The user tags are generated in the documentation, if you run nimrod doc coreStuff you will get an HTML file with the tags raised by the procs. If you are looking for finer grained control over the documentation, you might want to run the JSON documentation generator (eg. nimrod json coreStuff). Then you could parse yourself the json and produce a documentation removing the badForYou procs, or highlighting/grouping them in a special way. To simplify tag documentation processing you might want to make pull requests to docgen so that the json output already contains a separate tags and you don't have to parse code yourself in the json.
With regards to unit testing, there is an undocumented unittest module which maybe you could expand to suit your needs using these user tags.
The editor part might be possible too, you could extend Aporia's to support these additional user tags. To make them semiofficial I would suggest creating your own babel package named something like validationTags and then add support to Aporia to detect the usage of this module and highlight source code or do whatever you want it to do, as shown in the mbeddr video.
Unfortunately I don't think there exists code coverage tools yet in Nimrod. But I think you could work around this with macros too. Let's say that for every proc tagged with tested you want to enforce a unit test to have a testXXX proc. Your tester could take the source from the module you want to test and embed it into a temporary test file. The purpose of this would be to have a special macro the parent of all the embedded source code so it can use Nimrod's macro module to get the list of procs, figure out tags, etc. The macro would return a nil statement but would output the names of these procs to standard output, which your tester would capture.
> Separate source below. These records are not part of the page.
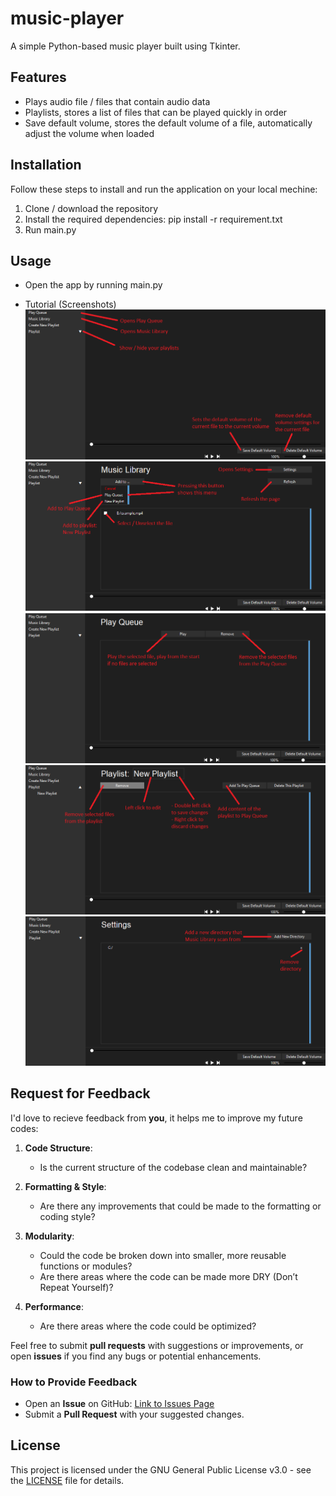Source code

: # music-player

A simple Python-based music player built using Tkinter.

## Features

- Plays audio file / files that contain audio data
- Playlists, stores a list of files that can be played quickly in order
- Save default volume, stores the default volume of a file, automatically adjust the volume when loaded

## Installation

Follow these steps to install and run the application on your local mechine:

1. Clone / download the repository
2. Install the required dependencies:
   pip install -r requirement.txt
3. Run main.py

## Usage

- Open the app by running main.py

- Tutorial (Screenshots)
![](screenshots/menu.png)
![](screenshots/music%20library.png)
![](screenshots/play%20queue.png)
![](screenshots/playlist.png)
![](screenshots/settings.png)

## Request for Feedback

I'd love to recieve feedback from **you**, it helps me to improve my future codes:

1. **Code Structure**:
   - Is the current structure of the codebase clean and maintainable?

2. **Formatting & Style**:
   - Are there any improvements that could be made to the formatting or coding style?

3. **Modularity**:
   - Could the code be broken down into smaller, more reusable functions or modules?
   - Are there areas where the code can be made more DRY (Don’t Repeat Yourself)?

4. **Performance**:
   - Are there areas where the code could be optimized?
   
Feel free to submit **pull requests** with suggestions or improvements, or open **issues** if you find any bugs or potential enhancements.

### How to Provide Feedback

- Open an **Issue** on GitHub: [Link to Issues Page](https://github.com/leesiuhin7/music-player/issues)
- Submit a **Pull Request** with your suggested changes.

## License

This project is licensed under the GNU General Public License v3.0 - see the [LICENSE](LICENSE) file for details.

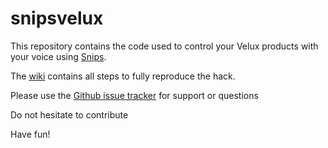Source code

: # snipsvelux

This repository contains the code used to control your Velux products with your voice using [Snips](https://snips.ai).

The [wiki](https://github.com/Psychokiller1888/snipsvelux/wiki) contains all steps to fully reproduce the hack.

Please use the [Github issue tracker](https://github.com/Psychokiller1888/snipsvelux/issues) for support or questions

Do not hesitate to contribute

Have fun!
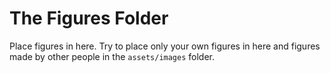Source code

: # The Figures Folder

Place figures in here. Try to place only your own figures in here and figures made by other people in the `assets/images` folder.
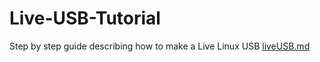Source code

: # Live-USB-Tutorial
Step by step guide describing how to make a Live Linux USB
[liveUSB.md](https://github.com/nate-roper/Live-USB-Tutorial/files/10458265/liveUSB.md)
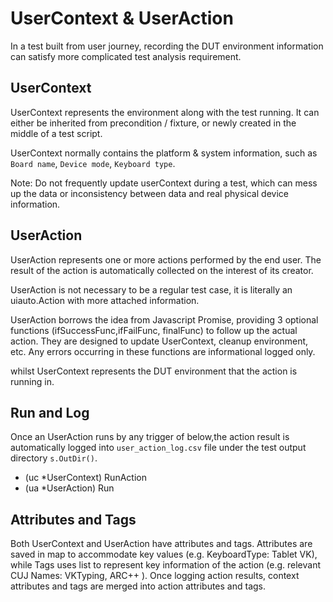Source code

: # UserContext & UserAction

In a test built from user journey, recording the DUT environment information can
satisfy more complicated test analysis requirement.

## UserContext

UserContext represents the environment along with the test running. It can
either be inherited from precondition / fixture, or newly created in the middle
of a test script.

UserContext normally contains the platform & system information, such as `Board
name`, `Device mode`, `Keyboard type`.

Note: Do not frequently update userContext during a test, which can mess up the
data or inconsistency between data and real physical device information.

## UserAction

UserAction represents one or more actions performed by the end user. The result
of the action is automatically collected on the interest of its creator.

UserAction is not necessary to be a regular test case, it is literally an
uiauto.Action with more attached information.

UserAction borrows the idea from Javascript Promise, providing 3 optional
functions (ifSuccessFunc,ifFailFunc, finalFunc) to follow up the actual action.
They are designed to update UserContext, cleanup environment, etc. Any errors
occurring in these functions are informational logged only.

whilst UserContext represents the DUT environment that the action is running in.

## Run and Log

Once an UserAction runs by any trigger of below,the action result is
automatically logged into `user_action_log.csv` file under the test output
directory `s.OutDir()`.

*   (uc *UserContext) RunAction
*   (ua *UserAction) Run

## Attributes and Tags

Both UserContext and UserAction have attributes and tags. Attributes are saved
in map to accommodate key values (e.g. KeyboardType: Tablet VK), while Tags uses
list to represent key information of the action (e.g. relevant CUJ Names:
VKTyping, ARC++ ). Once logging action results, context attributes and tags are
merged into action attributes and tags.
Then the same thing could be done on the testing module, and at least validate that the function exists. Or if your test procs are embedded in the source code, you wouldn't need to do this output trickery and the macro could test itself that all procs match at the end of processing the source code block. Through the use of special defines and includes you could maintain the code and testers separate but still available at the same time to your parent enforcing macro.